Contrast this with those really looking for a solution which requires them to take control of the situation and do something positive for their future. It is amazing how few of the last group there are. This group is not afraid of the consequences of a bad decision. Or, if they are, they get over it and move toward what feels right or what is required of them. The Buddhists say that if you have fear you should move toward it and only by doing this you can conquer it. And if you do fail you should be thankful for the opportunity to learn and grow. Even your enemies should be your teachers. Could you imagine what would result if we all adopted these rules? Taking chances and embracing change are the keys to learning and to career growth.
Is there something wrong with these negative people? The thing is, being miserable or being drawn down by the negativity of others is perfectly natural. Our brain is hardwired to dwell on the negatives. Our brains have not caught up to the emotional rather than physical challenges we face. The brain is still wired to remember the negatives more than positives and can’t distinguish between mental and physical stress. This puts us at a biological disadvantage. Once burned twice shy was fine when we were running from lions for our lives, but now our challenges are more psychological in nature. Often times there are hidden memories or feelings of rejection that can surface and cause a mental reaction inappropriate to our situation. These childhood or early career triggers work to sabotage our careers and make our work relationships and personal lives
fraught with anxiety, fear, depression and other sorts of emotions. Learning positive ways to notice this negativity and pause before we commiserate or learning to be empathetic without absorbing the misery of others is an important defensive tool most lawyers need to learn.
We are, in essence, a profession of fixers. We deal with the problems of others and provide solutions. This means many times we are dealing with emotional issues of our clients. To the client, their matter is the most important thing on our desk. They are in large part ignorant of the steps necessary to get a matter resolved and they have little patience. Our personal history and client expectations can work to fuel our anxiety and stress levels. When you add to this the general negative nature of lawyers, many of us work in emotion minefields.

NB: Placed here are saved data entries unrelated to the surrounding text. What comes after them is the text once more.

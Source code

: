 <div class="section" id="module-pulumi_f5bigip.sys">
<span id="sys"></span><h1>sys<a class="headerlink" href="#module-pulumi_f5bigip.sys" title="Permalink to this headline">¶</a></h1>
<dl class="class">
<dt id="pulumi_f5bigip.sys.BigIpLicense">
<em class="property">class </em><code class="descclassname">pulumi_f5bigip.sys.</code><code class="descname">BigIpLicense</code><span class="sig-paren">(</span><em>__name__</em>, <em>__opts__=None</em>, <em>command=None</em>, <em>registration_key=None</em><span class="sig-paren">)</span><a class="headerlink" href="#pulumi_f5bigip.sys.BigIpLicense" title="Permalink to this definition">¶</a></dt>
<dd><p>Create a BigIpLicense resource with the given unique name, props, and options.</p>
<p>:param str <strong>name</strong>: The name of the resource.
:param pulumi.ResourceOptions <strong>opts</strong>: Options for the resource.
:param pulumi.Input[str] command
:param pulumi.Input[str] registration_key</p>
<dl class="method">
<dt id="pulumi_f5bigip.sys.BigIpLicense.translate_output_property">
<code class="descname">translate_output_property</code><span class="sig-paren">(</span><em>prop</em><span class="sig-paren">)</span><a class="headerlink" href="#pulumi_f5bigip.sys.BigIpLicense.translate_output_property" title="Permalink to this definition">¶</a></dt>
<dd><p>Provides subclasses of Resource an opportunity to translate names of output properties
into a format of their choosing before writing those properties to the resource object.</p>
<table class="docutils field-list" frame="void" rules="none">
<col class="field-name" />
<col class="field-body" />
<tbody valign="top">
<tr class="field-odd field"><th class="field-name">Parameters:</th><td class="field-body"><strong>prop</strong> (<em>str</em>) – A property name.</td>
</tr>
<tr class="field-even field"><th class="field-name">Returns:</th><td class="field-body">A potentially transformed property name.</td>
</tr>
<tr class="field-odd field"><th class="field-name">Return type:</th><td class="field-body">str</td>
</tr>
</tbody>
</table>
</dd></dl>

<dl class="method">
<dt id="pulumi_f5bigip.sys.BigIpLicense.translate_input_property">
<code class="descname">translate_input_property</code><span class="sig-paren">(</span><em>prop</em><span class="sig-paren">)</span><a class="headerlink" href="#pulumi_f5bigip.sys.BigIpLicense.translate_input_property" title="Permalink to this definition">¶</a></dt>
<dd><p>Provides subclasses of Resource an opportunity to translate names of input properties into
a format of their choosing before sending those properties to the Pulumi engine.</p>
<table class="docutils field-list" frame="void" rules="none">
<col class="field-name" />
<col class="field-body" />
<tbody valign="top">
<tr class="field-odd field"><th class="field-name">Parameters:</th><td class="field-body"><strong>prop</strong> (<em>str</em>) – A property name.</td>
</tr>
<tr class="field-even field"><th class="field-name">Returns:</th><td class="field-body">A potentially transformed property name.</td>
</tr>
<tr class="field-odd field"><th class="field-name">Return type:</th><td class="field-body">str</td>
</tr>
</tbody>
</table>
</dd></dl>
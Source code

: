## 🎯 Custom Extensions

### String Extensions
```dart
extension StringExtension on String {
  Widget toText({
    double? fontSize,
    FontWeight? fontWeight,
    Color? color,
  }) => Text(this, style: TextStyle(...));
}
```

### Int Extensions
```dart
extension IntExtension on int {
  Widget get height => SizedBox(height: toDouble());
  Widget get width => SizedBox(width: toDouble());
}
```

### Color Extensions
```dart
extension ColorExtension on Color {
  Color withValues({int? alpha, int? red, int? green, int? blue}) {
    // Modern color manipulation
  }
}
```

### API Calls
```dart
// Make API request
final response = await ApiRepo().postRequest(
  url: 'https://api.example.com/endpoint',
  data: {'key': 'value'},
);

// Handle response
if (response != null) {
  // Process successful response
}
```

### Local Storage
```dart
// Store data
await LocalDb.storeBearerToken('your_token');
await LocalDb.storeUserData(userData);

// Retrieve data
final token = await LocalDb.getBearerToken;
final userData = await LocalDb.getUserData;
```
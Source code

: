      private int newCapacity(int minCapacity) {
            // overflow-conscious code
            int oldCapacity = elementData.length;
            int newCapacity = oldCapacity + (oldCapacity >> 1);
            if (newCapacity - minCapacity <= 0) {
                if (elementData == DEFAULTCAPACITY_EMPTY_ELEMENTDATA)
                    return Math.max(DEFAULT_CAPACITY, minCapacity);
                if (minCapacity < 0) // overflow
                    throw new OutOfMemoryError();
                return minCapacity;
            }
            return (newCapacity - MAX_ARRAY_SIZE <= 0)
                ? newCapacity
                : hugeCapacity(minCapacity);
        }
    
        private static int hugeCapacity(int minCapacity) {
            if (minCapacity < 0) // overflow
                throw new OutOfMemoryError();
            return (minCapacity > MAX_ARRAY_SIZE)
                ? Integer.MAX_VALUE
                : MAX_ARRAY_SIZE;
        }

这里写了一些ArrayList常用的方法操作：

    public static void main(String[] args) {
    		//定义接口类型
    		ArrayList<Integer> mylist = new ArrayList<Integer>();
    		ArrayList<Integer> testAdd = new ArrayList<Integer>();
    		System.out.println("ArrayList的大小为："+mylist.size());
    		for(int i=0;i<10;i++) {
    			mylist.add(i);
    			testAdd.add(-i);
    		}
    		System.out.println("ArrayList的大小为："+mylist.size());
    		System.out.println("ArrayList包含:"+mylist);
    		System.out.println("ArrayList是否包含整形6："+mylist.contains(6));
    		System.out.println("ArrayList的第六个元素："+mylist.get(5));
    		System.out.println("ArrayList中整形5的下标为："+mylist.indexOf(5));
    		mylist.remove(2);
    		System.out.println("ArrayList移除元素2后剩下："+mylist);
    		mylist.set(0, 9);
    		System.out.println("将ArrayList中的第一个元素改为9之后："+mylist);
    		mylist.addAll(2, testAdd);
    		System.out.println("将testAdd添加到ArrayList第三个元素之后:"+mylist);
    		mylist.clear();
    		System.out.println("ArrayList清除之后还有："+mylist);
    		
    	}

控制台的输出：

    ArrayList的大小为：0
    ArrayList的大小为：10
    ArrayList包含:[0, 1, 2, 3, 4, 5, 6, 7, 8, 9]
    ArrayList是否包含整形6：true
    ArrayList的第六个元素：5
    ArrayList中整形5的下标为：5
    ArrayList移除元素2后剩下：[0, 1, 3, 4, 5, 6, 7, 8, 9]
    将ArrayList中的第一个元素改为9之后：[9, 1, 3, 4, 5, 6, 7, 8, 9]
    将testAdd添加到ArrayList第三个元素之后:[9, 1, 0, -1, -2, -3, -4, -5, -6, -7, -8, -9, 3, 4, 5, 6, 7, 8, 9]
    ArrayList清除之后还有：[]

It is important to create a system to deal with the emotions of others. I have learned to separate my thoughts from that of the other person by identifying “his or her stuff” and list the emotions exhibited by the other party. Truthfully, very little other people say or do has anything at all to do with us – most of the time their actions are the result of their own thoughts and fears. I find that if I am in doubt I ask for clarification, which short circuits disagreements and can get my relationship with the other person back on track. It can also help to write about your thoughts in a journal of just a sheet of paper. This will sort out what the issue really is and eliminate your own thoughts and fears before discussing the matter with the other person.
Expressing gratitude is also a way of reinforcing happiness. I have recently started a gratitude journal focusing primarily on my work day. I keep a running list of all the good things that happen in a day from a conversation with a coworker down to what I eat for lunch. It reinforces the good feeling circuits in your brain and counteracts the negatives of the practice of law. My outlook is becoming more positive and I am only in my second week.
Finally, if you are not happy in your current t situation start investigating other arrangements and or other options for your career. Staying in a place or job where you are unhappy is not good for you nor is it helpful to those around you. In a profession full of “half empty” thinkers perhaps it is time reframe your thinking and make a new place for yourself where you can honor what is most important to you.